> **REQUIRED WORK**
Would you work out how many lines below include the word "install"? Only that number is wanted.

> **GIVEN DATA**
______
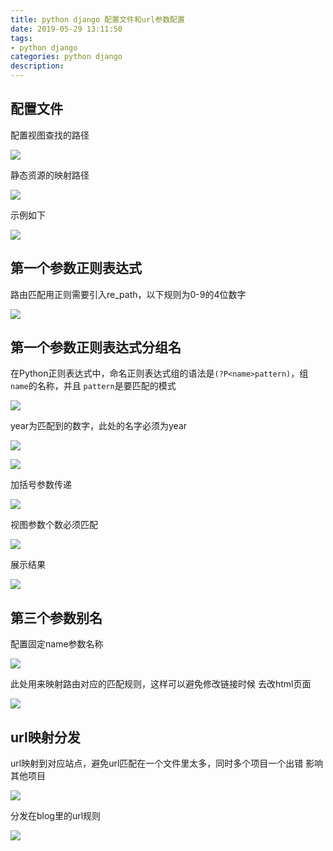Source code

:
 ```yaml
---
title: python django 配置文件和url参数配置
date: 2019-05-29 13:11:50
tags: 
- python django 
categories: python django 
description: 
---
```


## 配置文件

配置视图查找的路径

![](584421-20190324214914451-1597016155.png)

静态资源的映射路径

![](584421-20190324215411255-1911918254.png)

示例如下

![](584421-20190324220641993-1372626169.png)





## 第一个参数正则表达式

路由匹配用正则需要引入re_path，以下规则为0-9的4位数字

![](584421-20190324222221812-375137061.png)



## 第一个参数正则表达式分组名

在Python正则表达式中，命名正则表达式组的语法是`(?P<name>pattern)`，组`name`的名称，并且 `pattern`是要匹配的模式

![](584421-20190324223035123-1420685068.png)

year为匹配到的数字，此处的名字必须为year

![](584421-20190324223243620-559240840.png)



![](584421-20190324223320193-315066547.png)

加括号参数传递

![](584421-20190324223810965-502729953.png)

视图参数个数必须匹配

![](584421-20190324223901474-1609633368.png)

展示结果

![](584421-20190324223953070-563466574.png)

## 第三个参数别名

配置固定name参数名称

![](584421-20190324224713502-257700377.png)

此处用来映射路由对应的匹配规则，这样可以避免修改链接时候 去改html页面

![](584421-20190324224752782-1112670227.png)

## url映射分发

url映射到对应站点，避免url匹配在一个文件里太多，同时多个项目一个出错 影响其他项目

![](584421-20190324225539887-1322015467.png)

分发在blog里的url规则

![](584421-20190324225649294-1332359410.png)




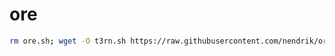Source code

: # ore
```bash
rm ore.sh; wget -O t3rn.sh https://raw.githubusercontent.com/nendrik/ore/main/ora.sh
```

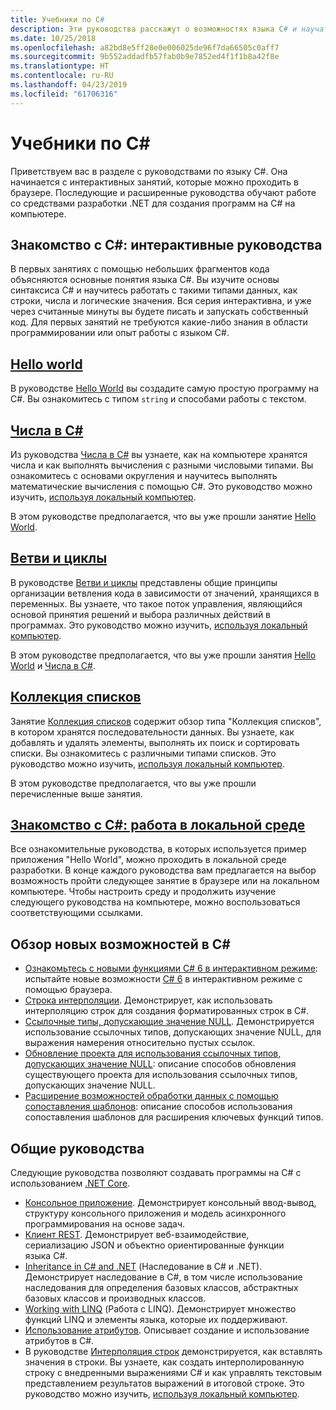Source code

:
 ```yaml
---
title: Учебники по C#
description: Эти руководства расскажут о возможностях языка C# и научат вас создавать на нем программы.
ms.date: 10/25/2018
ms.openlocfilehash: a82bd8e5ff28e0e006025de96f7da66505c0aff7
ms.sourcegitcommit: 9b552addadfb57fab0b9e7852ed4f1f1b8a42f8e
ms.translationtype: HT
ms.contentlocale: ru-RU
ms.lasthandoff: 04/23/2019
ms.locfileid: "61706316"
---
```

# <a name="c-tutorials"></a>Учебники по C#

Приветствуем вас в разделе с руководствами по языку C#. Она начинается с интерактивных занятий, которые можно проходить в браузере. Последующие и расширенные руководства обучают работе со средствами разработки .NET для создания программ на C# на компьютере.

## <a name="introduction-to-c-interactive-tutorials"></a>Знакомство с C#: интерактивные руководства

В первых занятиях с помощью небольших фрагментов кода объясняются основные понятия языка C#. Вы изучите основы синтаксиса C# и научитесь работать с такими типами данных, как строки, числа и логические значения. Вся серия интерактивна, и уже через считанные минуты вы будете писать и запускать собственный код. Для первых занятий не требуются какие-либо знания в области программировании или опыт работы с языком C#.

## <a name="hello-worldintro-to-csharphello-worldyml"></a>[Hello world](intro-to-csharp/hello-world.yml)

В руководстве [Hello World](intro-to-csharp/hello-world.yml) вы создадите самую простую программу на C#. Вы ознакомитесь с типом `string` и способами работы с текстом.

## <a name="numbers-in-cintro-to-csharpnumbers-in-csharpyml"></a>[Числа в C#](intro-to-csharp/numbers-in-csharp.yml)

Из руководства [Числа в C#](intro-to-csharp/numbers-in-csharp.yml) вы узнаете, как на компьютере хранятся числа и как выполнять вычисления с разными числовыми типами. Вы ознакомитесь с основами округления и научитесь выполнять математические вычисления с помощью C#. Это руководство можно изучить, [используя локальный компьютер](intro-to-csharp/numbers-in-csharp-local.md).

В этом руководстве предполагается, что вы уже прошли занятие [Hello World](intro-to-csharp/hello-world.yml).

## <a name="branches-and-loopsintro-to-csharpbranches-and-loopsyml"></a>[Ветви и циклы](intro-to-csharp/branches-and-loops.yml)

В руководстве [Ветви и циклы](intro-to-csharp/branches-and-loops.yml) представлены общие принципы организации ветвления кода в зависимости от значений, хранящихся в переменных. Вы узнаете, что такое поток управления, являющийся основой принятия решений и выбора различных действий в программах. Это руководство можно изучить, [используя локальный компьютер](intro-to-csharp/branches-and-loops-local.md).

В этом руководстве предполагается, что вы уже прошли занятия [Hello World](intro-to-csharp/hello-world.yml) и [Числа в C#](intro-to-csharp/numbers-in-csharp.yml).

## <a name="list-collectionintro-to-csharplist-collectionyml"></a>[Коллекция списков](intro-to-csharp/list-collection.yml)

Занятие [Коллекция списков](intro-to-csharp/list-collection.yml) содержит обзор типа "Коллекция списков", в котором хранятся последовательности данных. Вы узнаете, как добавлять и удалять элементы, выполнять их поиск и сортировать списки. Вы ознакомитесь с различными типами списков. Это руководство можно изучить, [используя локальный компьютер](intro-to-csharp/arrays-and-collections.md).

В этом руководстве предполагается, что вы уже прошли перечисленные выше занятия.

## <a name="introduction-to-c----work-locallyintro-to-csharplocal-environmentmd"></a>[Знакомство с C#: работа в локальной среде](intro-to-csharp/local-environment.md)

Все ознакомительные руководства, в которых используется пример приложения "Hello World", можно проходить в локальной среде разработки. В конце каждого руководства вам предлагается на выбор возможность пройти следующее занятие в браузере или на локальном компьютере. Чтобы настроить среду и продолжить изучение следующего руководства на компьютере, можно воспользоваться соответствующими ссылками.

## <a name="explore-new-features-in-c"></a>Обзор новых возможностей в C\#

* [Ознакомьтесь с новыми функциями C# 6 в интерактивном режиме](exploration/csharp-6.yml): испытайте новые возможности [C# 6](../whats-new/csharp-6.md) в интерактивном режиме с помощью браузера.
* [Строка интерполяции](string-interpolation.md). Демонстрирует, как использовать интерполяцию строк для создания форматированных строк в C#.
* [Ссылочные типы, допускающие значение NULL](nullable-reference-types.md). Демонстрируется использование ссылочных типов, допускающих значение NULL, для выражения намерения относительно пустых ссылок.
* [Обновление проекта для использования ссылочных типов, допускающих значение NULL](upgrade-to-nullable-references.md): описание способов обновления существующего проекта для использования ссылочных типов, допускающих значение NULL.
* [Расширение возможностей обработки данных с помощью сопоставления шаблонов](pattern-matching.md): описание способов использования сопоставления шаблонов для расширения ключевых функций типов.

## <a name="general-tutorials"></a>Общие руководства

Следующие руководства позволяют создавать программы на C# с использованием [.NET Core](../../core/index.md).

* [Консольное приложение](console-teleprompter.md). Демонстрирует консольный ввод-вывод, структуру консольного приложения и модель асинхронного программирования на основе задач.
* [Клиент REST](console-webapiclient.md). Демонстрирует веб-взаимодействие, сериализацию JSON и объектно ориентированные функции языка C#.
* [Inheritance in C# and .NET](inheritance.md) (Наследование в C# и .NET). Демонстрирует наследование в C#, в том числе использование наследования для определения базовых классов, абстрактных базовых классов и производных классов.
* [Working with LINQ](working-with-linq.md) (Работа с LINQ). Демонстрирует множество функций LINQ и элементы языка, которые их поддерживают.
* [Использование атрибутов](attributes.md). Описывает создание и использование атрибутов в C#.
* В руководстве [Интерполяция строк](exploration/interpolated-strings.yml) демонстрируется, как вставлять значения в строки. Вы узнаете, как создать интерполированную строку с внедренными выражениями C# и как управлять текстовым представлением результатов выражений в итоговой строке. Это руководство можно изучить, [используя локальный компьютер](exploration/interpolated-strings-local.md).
______
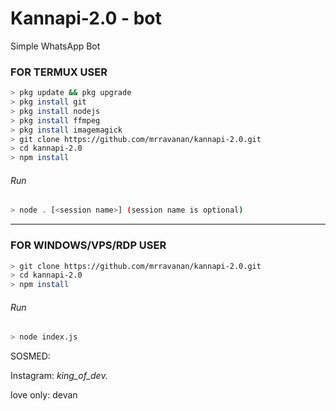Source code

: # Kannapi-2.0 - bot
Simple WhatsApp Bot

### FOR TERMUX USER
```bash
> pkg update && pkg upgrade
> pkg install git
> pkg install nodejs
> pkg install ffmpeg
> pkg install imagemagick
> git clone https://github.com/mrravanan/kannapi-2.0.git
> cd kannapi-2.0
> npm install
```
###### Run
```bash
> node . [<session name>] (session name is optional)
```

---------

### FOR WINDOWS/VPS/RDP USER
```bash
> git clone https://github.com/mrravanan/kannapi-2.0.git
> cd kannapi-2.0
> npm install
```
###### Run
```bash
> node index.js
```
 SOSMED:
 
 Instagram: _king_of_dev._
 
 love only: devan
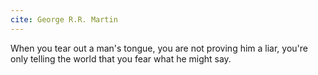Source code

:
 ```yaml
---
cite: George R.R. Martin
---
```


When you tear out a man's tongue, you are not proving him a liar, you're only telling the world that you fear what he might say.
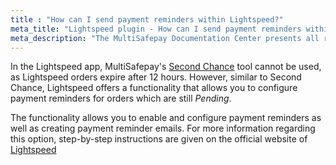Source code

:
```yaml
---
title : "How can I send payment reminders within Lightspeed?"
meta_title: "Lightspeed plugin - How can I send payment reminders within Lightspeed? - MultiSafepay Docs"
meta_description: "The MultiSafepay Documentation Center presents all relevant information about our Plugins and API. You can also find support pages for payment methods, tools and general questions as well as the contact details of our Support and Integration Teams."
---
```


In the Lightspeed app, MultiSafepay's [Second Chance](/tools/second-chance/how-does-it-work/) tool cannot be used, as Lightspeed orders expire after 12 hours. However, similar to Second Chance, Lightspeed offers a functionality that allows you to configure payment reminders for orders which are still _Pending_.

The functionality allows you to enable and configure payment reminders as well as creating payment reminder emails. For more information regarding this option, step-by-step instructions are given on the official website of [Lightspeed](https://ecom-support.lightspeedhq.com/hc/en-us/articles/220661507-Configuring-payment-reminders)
______
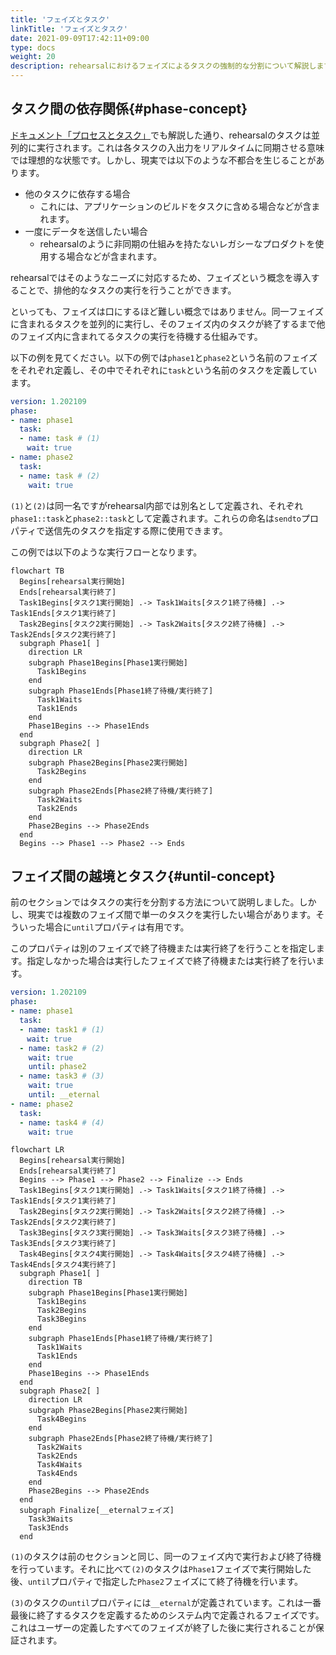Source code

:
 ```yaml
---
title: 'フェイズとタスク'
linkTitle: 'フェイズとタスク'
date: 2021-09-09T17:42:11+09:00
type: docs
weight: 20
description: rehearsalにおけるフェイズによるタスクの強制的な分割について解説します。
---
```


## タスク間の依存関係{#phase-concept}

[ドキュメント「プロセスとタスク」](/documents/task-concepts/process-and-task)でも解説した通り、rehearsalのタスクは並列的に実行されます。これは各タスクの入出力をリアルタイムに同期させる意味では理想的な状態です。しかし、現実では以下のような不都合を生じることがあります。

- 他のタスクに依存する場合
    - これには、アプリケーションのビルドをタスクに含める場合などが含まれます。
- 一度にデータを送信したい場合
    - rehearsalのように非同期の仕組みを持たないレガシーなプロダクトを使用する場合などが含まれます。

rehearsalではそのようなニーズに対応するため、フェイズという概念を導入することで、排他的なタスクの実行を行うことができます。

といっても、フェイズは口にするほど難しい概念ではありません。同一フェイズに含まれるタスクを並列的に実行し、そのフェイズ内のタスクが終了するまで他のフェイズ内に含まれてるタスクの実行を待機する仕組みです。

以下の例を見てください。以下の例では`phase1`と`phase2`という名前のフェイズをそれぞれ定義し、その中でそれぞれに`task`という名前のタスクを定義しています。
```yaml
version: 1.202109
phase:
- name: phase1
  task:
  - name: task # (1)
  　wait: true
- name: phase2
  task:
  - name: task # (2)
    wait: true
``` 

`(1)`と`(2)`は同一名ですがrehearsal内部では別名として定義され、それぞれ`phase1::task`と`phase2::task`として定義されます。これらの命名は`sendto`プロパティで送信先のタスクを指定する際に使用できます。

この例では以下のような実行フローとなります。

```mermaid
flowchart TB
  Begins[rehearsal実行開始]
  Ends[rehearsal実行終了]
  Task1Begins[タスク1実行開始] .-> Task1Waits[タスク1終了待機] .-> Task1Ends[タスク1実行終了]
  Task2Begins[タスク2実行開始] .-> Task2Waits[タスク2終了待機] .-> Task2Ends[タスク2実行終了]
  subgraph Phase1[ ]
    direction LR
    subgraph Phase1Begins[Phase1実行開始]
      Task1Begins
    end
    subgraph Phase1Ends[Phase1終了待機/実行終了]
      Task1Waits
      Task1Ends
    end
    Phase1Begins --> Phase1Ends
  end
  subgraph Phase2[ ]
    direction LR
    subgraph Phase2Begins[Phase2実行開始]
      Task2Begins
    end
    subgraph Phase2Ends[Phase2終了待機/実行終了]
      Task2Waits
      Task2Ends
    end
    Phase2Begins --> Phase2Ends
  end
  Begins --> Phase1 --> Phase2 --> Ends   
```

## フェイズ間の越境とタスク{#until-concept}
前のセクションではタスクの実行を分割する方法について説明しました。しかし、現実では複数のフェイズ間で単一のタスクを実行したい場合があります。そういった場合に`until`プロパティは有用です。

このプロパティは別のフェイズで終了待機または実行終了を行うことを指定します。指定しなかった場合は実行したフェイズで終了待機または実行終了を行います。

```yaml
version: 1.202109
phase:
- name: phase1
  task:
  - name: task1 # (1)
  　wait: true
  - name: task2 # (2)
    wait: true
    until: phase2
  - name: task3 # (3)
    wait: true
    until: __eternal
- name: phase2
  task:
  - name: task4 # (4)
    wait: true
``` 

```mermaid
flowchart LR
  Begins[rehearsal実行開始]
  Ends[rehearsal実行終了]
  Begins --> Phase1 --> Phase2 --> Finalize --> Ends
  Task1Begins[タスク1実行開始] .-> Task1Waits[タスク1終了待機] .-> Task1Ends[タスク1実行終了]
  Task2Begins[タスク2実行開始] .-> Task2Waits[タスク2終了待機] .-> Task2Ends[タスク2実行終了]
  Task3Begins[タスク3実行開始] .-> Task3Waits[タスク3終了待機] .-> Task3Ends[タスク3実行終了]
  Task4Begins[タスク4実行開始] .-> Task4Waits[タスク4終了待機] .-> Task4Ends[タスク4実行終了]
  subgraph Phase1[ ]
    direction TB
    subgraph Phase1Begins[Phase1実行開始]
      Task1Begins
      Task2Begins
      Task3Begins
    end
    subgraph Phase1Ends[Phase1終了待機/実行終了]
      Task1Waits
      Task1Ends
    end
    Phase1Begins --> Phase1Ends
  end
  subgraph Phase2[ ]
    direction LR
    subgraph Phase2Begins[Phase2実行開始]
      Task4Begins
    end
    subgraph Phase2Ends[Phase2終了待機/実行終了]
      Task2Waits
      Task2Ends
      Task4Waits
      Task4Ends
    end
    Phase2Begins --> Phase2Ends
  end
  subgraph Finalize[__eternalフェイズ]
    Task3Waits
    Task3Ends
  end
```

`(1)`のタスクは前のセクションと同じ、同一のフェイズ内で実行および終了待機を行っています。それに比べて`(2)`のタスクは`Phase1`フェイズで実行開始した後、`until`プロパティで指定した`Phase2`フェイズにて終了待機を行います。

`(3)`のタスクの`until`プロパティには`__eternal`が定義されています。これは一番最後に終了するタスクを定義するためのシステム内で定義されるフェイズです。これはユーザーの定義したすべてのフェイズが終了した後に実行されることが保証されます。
______
> **SOLUTION**
6